# What you have to do
A single figure is required: the number of lines in the listing below containing the word "datos".

# Task inputs

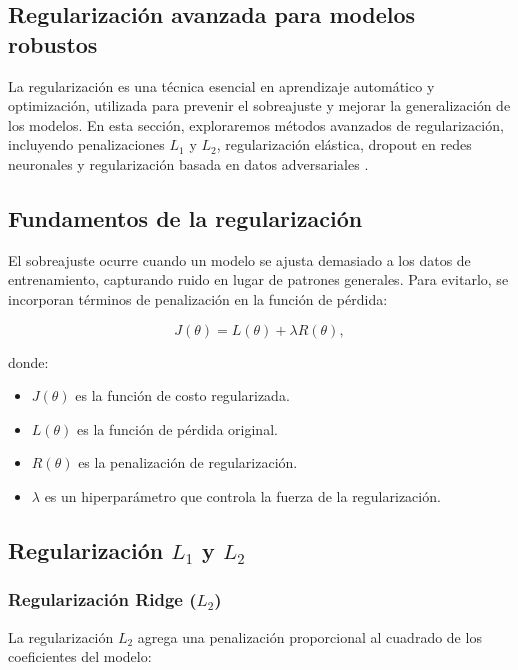 \begin{itemize}
		\section{Regularización avanzada para modelos robustos}
		
		La regularización es una técnica esencial en aprendizaje automático y optimización, utilizada para prevenir el sobreajuste y mejorar la generalización de los modelos. En esta sección, exploraremos métodos avanzados de regularización, incluyendo penalizaciones \( L_1 \) y \( L_2 \), regularización elástica, dropout en redes neuronales y regularización basada en datos adversariales \cite{bishop2006pattern}.
		
		\subsection{Fundamentos de la regularización}
		
		El sobreajuste ocurre cuando un modelo se ajusta demasiado a los datos de entrenamiento, capturando ruido en lugar de patrones generales. Para evitarlo, se incorporan términos de penalización en la función de pérdida:
		
		\begin{equation}
			J(\theta) = L(\theta) + \lambda R(\theta),
		\end{equation}
		
		donde:
		\begin{itemize}
			\item \( J(\theta) \) es la función de costo regularizada.
			\item \( L(\theta) \) es la función de pérdida original.
			\item \( R(\theta) \) es la penalización de regularización.
			\item \( \lambda \) es un hiperparámetro que controla la fuerza de la regularización.
		\end{itemize}
		
		\subsection{Regularización \( L_1 \) y \( L_2 \)}
		
		\subsubsection{Regularización Ridge (\( L_2 \))}
		
		La regularización \( L_2 \) agrega una penalización proporcional al cuadrado de los coeficientes del modelo:
		

\end{itemize}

# Output for this task
2